(Collection entries)

····················

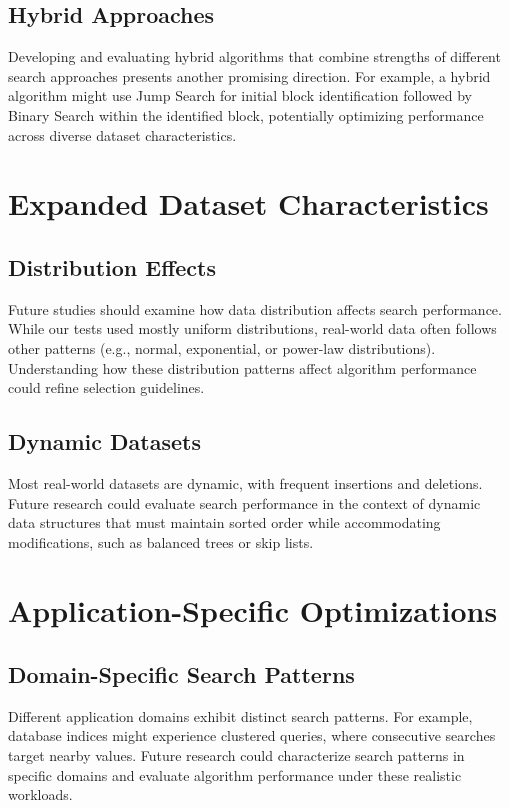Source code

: \subsection{Hybrid Approaches}
Developing and evaluating hybrid algorithms that combine strengths of different search approaches presents another promising direction. For example, a hybrid algorithm might use Jump Search for initial block identification followed by Binary Search within the identified block, potentially optimizing performance across diverse dataset characteristics.

\section{Expanded Dataset Characteristics}

\subsection{Distribution Effects}
Future studies should examine how data distribution affects search performance. While our tests used mostly uniform distributions, real-world data often follows other patterns (e.g., normal, exponential, or power-law distributions). Understanding how these distribution patterns affect algorithm performance could refine selection guidelines.

\subsection{Dynamic Datasets}
Most real-world datasets are dynamic, with frequent insertions and deletions. Future research could evaluate search performance in the context of dynamic data structures that must maintain sorted order while accommodating modifications, such as balanced trees or skip lists.

\section{Application-Specific Optimizations}

\subsection{Domain-Specific Search Patterns}
Different application domains exhibit distinct search patterns. For example, database indices might experience clustered queries, where consecutive searches target nearby values. Future research could characterize search patterns in specific domains and evaluate algorithm performance under these realistic workloads.


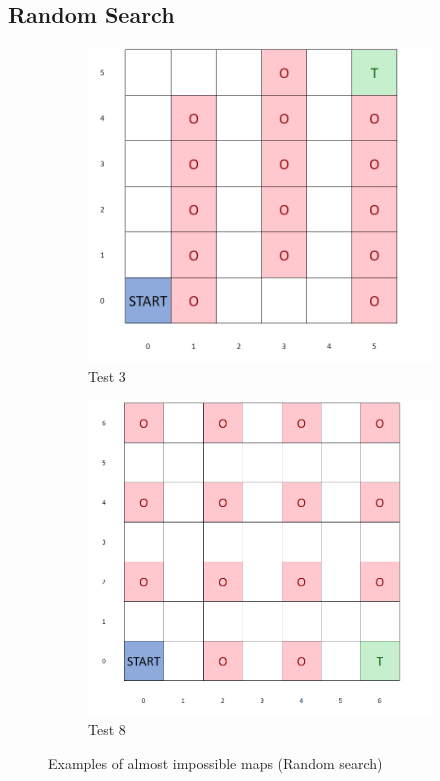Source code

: \documentclass{article}
\begin{document}
\subsection{Random Search}
\begin{figure}[H]
   	 \centering
     \begin{subfigure}[b]{0.40\textwidth}
         \centering
         \includegraphics[width=\textwidth]{images/test3.png}
         \caption{Test 3}
         \label{fig:test3}
     \end{subfigure}
     \hfill
     \begin{subfigure}[b]{0.40\textwidth}
         \centering
         \includegraphics[width=\textwidth]{images/test8.png}
         \caption{Test 8}
         \label{fig:test8}
     \end{subfigure}
     \caption{Examples of almost impossible maps (Random search)}
\end{figure}
\end{document}
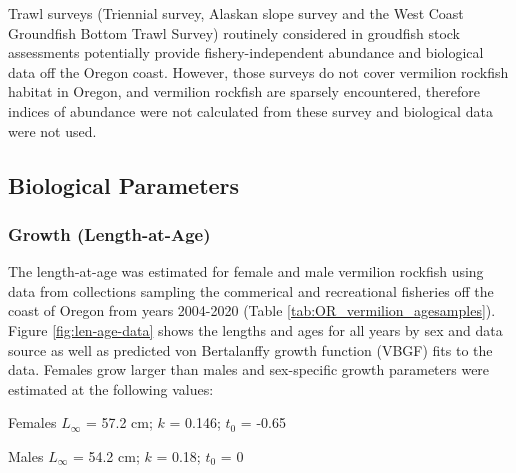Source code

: \documentclass[11pt,
  english,
  a4paper,
]{article}
\begin{document}
Trawl surveys (Triennial survey, Alaskan slope survey and the West Coast Groundfish Bottom Trawl Survey) routinely considered in groudfish stock assessments potentially provide fishery-independent abundance and biological data off the Oregon coast. However, those surveys do not cover vermilion rockfish habitat in Oregon, and vermilion rockfish are sparsely encountered, therefore indices of abundance were not calculated from these survey and biological data were not used.

\leavevmode\tagmcend\tagstructend\par


\hypertarget{biological-parameters}{%
\subsection{Biological Parameters}\label{biological-parameters}}

\leavevmode\tagmcend\tagstructend


\hypertarget{growth-length-at-age}{%
\subsubsection{Growth (Length-at-Age)}\label{growth-length-at-age}}

\leavevmode\tagmcend\tagstructend


The length-at-age was estimated for female and male vermilion rockfish using data from collections sampling the commerical and recreational fisheries off the coast of Oregon from years 2004-2020 (Table \ref{tab:OR_vermilion_agesamples}). Figure \ref{fig:len-age-data} shows the lengths and ages for all years by sex and data source as well as predicted von Bertalanffy growth function (VBGF) fits to the data. Females grow larger than males and sex-specific growth parameters were estimated at the following values:

\leavevmode\tagmcend\tagstructend\par

\begin{centering}

Females $L_{\infty}$ = 57.2 cm; $k$ = 0.146; $t_0$ = -0.65

Males $L_{\infty}$ = 54.2 cm; $k$ = 0.18; $t_0$ = 0

\end{centering}
\end{document}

····················

[PROBLEM REQUIREMENTS] Across the data above, how many lines include the word "research"? Give only the number.

[RESULT BELOW] 2